Just some basic comments, I'm sure Brion has more.
leonsp@svn.wikimedia.org schreef:
Revision: 45755 Author: leonsp Date: 2009-01-14 22:20:15 +0000 (Wed, 14 Jan 2009)
Log Message:
(bug 17028) Added support for IBM DB2 database. config/index.php has new interface elements that only show up if PHP has ibm_db2 module enabled. AutoLoader knows about the new DB2 classes. GlobalFunctions has a new constant for DB2 time format. Revision class fixed slightly. Also includes new PHP files containing the Database and Search API implementations for IBM DB2.
[...] Modified: trunk/phase3/includes/Revision.php =================================================================== --- trunk/phase3/includes/Revision.php 2009-01-14 22:15:50 UTC (rev 45754) +++ trunk/phase3/includes/Revision.php 2009-01-14 22:20:15 UTC (rev 45755) @@ -961,6 +961,10 @@ */ static function getTimestampFromId( $title, $id ) { $dbr = wfGetDB( DB_SLAVE );
// Casting fix for DB2
if ($id == '') {
$id = 0;
}
You should probably use intval($id) here.
[...]
Added: trunk/phase3/includes/SearchIBM_DB2.php
--- trunk/phase3/includes/SearchIBM_DB2.php (rev 0) +++ trunk/phase3/includes/SearchIBM_DB2.php 2009-01-14 22:20:15 UTC (rev 45755) @@ -0,0 +1,247 @@ +<?php +# Copyright (C) 2004 Brion Vibber brion@pobox.com
If you wrote this file, you should attribute yourself.

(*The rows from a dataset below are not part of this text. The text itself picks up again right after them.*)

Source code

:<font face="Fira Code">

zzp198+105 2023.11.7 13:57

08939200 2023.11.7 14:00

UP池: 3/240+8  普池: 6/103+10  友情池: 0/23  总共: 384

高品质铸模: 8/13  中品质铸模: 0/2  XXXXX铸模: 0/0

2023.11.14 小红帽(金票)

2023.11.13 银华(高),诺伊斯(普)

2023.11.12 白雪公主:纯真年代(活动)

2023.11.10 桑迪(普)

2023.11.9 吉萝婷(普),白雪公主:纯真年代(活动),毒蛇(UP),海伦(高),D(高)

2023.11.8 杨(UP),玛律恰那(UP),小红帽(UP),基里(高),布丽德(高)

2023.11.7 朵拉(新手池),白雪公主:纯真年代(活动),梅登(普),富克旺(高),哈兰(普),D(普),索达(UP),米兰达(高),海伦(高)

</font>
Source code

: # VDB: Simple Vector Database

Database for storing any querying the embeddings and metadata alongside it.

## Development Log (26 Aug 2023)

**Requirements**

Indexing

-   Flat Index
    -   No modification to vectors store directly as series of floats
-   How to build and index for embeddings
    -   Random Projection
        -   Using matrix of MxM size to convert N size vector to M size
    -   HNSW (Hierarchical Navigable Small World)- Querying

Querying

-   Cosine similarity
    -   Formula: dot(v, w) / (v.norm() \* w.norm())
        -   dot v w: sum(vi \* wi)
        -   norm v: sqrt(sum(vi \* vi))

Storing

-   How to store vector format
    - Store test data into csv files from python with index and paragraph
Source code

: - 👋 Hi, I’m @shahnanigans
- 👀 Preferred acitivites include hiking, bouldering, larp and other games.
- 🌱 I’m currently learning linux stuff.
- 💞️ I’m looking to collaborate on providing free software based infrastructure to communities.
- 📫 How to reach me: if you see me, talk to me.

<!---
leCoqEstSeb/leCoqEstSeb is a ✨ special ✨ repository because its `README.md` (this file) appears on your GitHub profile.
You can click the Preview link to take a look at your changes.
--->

Added: trunk/phase3/includes/db/DatabaseIbm_db2.php
--- trunk/phase3/includes/db/DatabaseIbm_db2.php (rev 0) +++ trunk/phase3/includes/db/DatabaseIbm_db2.php 2009-01-14 22:20:15 UTC (rev 45755)
+/**
- Utility class for generating blank objects
- Intended as an equivalent to {} in Javascript
- @ingroup Database
- */
+class BlankObject { +}
Just use $obj = new stdClass; here.
+/**
- This represents a column in a DB2 database
- @ingroup Database
- */
+class IBM_DB2Field {
- private $name, $tablename, $type, $nullable, $max_length;
- /**
* Builder method for the class
* @param Object $db Database interface
* @param string $table table name
* @param string $field column name
* @return IBM_DB2Field
*/
- static function fromText($db, $table, $field) {
[...]
- }
- /**
* Get column name
* @return string column name
*/
- function name() { return $this->name; }
- /**
* Get table name
* @return string table name
*/
- function tableName() { return $this->tablename; }
- /**
* Get column type
* @return string column type
*/
- function type() { return $this->type; }
- /**
* Can column be null?
* @return bool true or false
*/
- function nullable() { return $this->nullable; }
- /**
* How much can you fit in the column per row?
* @return int length
*/
- function maxLength() { return $this->max_length; }
+}
Why do you need this? The other Database backends don't have it.
+/**
- Wrapper around binary large objects
- @ingroup Database
- */
+class IBM_DB2Blob {
- private $mData;
- function __construct($data) {
$this->mData = $data;
- }
- function getData() {
return $this->mData;
- }
+}
Why do you need these wrapper objects?
[...]
- public function is_numeric_type( $type ) {
switch (strtoupper($type)) {
case 'SMALLINT':
case 'INTEGER':
case 'INT':
case 'BIGINT':
case 'DECIMAL':
case 'REAL':
case 'DOUBLE':
case 'DECFLOAT':
return true;
}
return false;
- }
Indentation looks wrong here.
- /**
* Construct a LIMIT query with optional offset
* This is used for query pages
* $sql string SQL query we will append the limit too
* $limit integer the SQL limit
* $offset integer the SQL offset (default false)
*/
- public function limitResult($sql, $limit, $offset=false) {
if( !is_numeric($limit) ) {
throw new DBUnexpectedError( $this, "Invalid non-numeric limit passed to limitResult()\n" );
}
if( $offset ) {
wfDebug("Offset parameter not supported in limitResult()\n");
}
// TODO implement proper offset handling
// idea: get all the rows between 0 and offset, advance cursor to offset
return "$sql FETCH FIRST $limit ROWS ONLY ";
- }
So DB2 renames LIMIT $n to something else and doesn't even implement offset handling, even though both are in the SQL specification?
- /**
* USE INDEX clause
* DB2 doesn't have them and returns ""
* @param sting $index
*/
- public function useIndexClause( $index ) {
return "";
- }
What do you mean DB2 "doesn't have them"? FORCE INDEX isn't supported in DB2? Then unless its index choosing algorithm is extremely good, it won't be able to run certain queries with satisfactory efficiency.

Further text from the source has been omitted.